6 is the largest number where it represents the number of segments.

First, we can put an upper bound on our answer. At most, we have a two digit number. This is because the smallest three digit number (100) is an order of magnitude more than the maximum number of displayed segments ($21 = 7\times3$).

Through a process of elimination, we can work backwards from the largest possible 2 digit number: 14 ($=7\times2$).

We end up with $6$ being the largest number.

Cheater Answer

Infinite

If we can front-pad the number with zeros, we can get to infinity, but only certain numbers. This is because each zero we add in front of the number is 6 additional segments.

For example, $0...0400$ can be made with 114 leading zeros. $(114+2)\times6+4 = 400$.

In fact, there's a limited set of numbers that answer this. We know these numbers are greater than six, and we know their remainder when divided by six is equal to the sum of their segments mod 6.

Let $N$ be the number, and $s_n$ be the number of segments of the $n$th digit.

$$\left(\sum s_n\right) \mod 6 = N\mod6$$

Any number of the form $0...06...6$ will work (assuming enough zeros). Also, any number of the form $0...040...0$.

Some things I've worked out:

  1. $N$ is even, iff $\sum s_n$ is even. This is because zero has an even number of segments, and you can't add even numbers together to get odd numbers.

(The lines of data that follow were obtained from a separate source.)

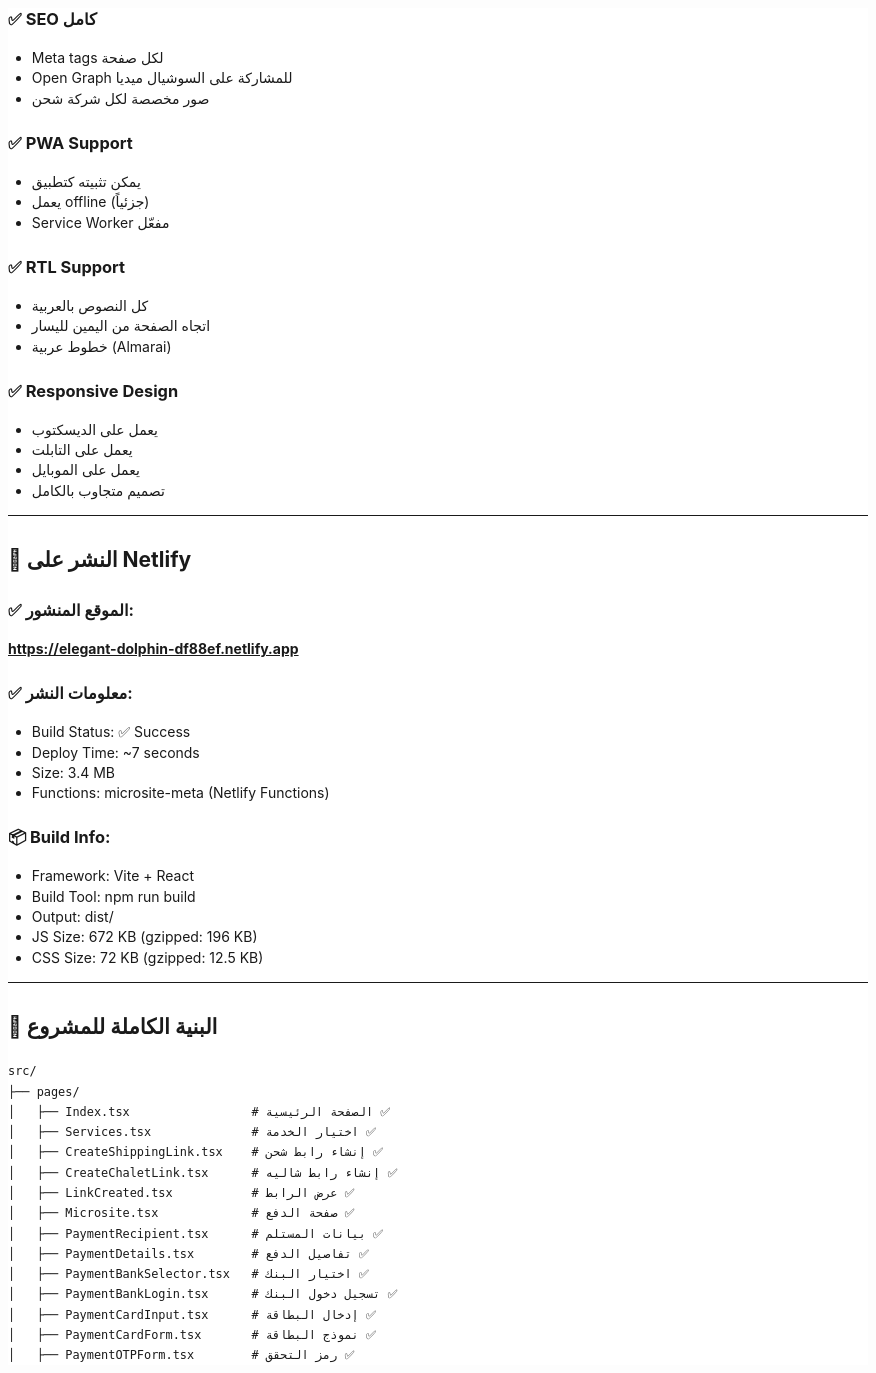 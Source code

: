 ### ✅ SEO كامل
- Meta tags لكل صفحة
- Open Graph للمشاركة على السوشيال ميديا
- صور مخصصة لكل شركة شحن

### ✅ PWA Support
- يمكن تثبيته كتطبيق
- يعمل offline (جزئياً)
- Service Worker مفعّل

### ✅ RTL Support
- كل النصوص بالعربية
- اتجاه الصفحة من اليمين لليسار
- خطوط عربية (Almarai)

### ✅ Responsive Design
- يعمل على الديسكتوب
- يعمل على التابلت
- يعمل على الموبايل
- تصميم متجاوب بالكامل

---

## 🚀 النشر على Netlify

### ✅ الموقع المنشور:
**https://elegant-dolphin-df88ef.netlify.app**

### ✅ معلومات النشر:
- Build Status: ✅ Success
- Deploy Time: ~7 seconds
- Size: 3.4 MB
- Functions: microsite-meta (Netlify Functions)

### 📦 Build Info:
- Framework: Vite + React
- Build Tool: npm run build
- Output: dist/
- JS Size: 672 KB (gzipped: 196 KB)
- CSS Size: 72 KB (gzipped: 12.5 KB)

---

## 📁 البنية الكاملة للمشروع

```
src/
├── pages/
│   ├── Index.tsx                 # الصفحة الرئيسية ✅
│   ├── Services.tsx              # اختيار الخدمة ✅
│   ├── CreateShippingLink.tsx    # إنشاء رابط شحن ✅
│   ├── CreateChaletLink.tsx      # إنشاء رابط شاليه ✅
│   ├── LinkCreated.tsx           # عرض الرابط ✅
│   ├── Microsite.tsx             # صفحة الدفع ✅
│   ├── PaymentRecipient.tsx      # بيانات المستلم ✅
│   ├── PaymentDetails.tsx        # تفاصيل الدفع ✅
│   ├── PaymentBankSelector.tsx   # اختيار البنك ✅
│   ├── PaymentBankLogin.tsx      # تسجيل دخول البنك ✅
│   ├── PaymentCardInput.tsx      # إدخال البطاقة ✅
│   ├── PaymentCardForm.tsx       # نموذج البطاقة ✅
│   ├── PaymentOTPForm.tsx        # رمز التحقق ✅
```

The corollary to this is: $N$ is odd, iff $\sum s_n$ is odd. This may seem really obvious, but it helps tremendously.
  2. 1, 2, 8, and 9 are "backwards" numbers. By this, I mean that they are even, but their number of segments is odd, or vice versa. This means that a number cannot only be made of 1s or 9s, and a number made solely of 2s and/or 8s must have an even number of 2s and 8s. A corollary of this is that a number made of solely "regular" odd numbers cannot have an even number of digits. (These numbers being 3, 5, and 7)

There are probably many other forms. I'd be interested to see a mathematician work through them all.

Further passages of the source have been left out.